去冗余
一般我们在组装简单的基因组的时候是不需要去冗余的,像龙眼、花椰菜、木瓜等都属于简单基因组,组装出来就可以进行下一步了,但是有些基因组是有重复的,甚至是高重复的基因组,那我们就需要进行去冗余处理!
在这里推荐一款去冗余的软件--khaper
https://github.com/lardo/khaper
软件的安装
这个软件直接下载,给权限就可以用了,只需要安装jellyfish
git clone https://github.com/lardo/khaper.git
cd khaper/Bin && chmod 755 *
conda install -c bioconda jellyfish
软件的使用
1.Prepare input files
Prepare:
assemble.fasta # genemone assembly with dupplcated sequences.
PE300_1.fq.gz # read1
PE300_2.fq.gz # read2
2.Build the kmer frequency table
ls *.gz > fq.lst
#一般我们的基因组都大于100M,小于10G,所以k我们就设定17就好了
perl Bin/Graph.pl pipe -i fq.lst -m 2 -k 17 -s 1,3 -d Kmer_17
#result:
kmer bit file: Kmer_17/02.Uinque_bit/kmer_17.bit
Note:
a. k=15 is suitable for genome with size <100M.
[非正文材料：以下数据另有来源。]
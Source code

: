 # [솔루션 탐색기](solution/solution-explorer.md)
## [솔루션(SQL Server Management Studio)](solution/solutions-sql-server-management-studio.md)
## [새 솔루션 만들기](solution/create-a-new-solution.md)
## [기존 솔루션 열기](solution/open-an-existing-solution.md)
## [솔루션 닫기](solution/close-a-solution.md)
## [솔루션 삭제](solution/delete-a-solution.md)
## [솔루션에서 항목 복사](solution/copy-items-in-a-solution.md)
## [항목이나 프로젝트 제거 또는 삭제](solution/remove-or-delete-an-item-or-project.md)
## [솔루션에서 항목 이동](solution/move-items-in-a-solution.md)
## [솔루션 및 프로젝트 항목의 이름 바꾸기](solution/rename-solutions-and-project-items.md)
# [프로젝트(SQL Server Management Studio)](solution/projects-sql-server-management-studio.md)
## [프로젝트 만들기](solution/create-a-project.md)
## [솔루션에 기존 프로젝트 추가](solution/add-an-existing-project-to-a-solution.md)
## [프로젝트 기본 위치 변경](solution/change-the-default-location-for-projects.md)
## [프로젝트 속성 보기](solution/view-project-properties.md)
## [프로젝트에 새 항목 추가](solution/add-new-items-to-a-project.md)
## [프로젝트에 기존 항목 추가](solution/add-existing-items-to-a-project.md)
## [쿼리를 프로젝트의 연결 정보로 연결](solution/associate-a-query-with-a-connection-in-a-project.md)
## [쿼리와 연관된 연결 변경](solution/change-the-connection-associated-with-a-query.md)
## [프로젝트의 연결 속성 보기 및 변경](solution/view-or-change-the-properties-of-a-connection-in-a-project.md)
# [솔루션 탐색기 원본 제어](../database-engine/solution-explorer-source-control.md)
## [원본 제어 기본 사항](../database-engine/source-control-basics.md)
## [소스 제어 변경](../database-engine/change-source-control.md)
b. k=17 is suitable for genome with size <10G.
c. This version is only support k<=17.
3.Compress the assembly file
# compress the genome
# Usage:
perl remDup.pl <genome.fa> <outdir> <cutoff:0.7>
Options:
--ref <str> The ref genome to build kbit
--kbit <str> The unique kmer file
--kmer <int> the kmer size [15]
--sort <int> sort seq by length [1]
Description
This script is to remove dupplcation seq
# Demo
perl Bin/remDup.pl --kbit Kmer_17/02.Uinque_bit/kmer_17.bit --kmer 17 assemble.fasta Compress 0.3
# result:
compress file: Compress/trinity.single.fasta.gz
具体的使用
##Prepare input files
HiFi_path=/share/home/off/Work/Genome_assembly/Sre/01.HiFi
contig=/share/home/off/Work/Genome_assembly/Sre/03.Assembly/01.hifiasm/Sre.asm.hic.p_ctg.fa
##Build the kmer frequency table
ls ${HiFi_path}/*.gz > fq.list
perl ~/biosoft/khaper/Bin/Graph.pl pipe -i fq.list -m 2 -k 17 -s 1,3 -d Kmer_17
##Compress the assembly file
#perl ~/biosoft/khaper/Bin/remDup.pl ${contig} --kbit Kmer_17/02.Uinque_bit/kmer_17.bit --kmer 17 Compress 0.3
##0.3为设置数值,默认的cutoff为0.7,我们可以先依次设置0.6、0.5、0.4再看最后的结果
##Compress为输出文件夹的名称,可自行修改
perl ~/biosoft/khaper/Bin/Graph.pl ${contig} --kbit Kmer_17/02.Uinque_bit/kmer_17.bit --kmer 17 cutoff_0.6 0.6
perl ~/biosoft/khaper/Bin/Graph.pl ${contig} --kbit Kmer_17/02.Uinque_bit/kmer_17.bit --kmer 17 cutoff_0.5 0.5
perl ~/biosoft/khaper/Bin/Graph.pl ${contig} --kbit Kmer_17/02.Uinque_bit/kmer_17.bit --kmer 17 cutoff_0.4 0.4
结果文件
compress file: cutoff_0.6/trinity.single.fasta.gz
那么去冗余的标准又是什么呢,达到预估基因组大小即可,再进行BUSCO的评估,BUSCO评估值没有下降很多。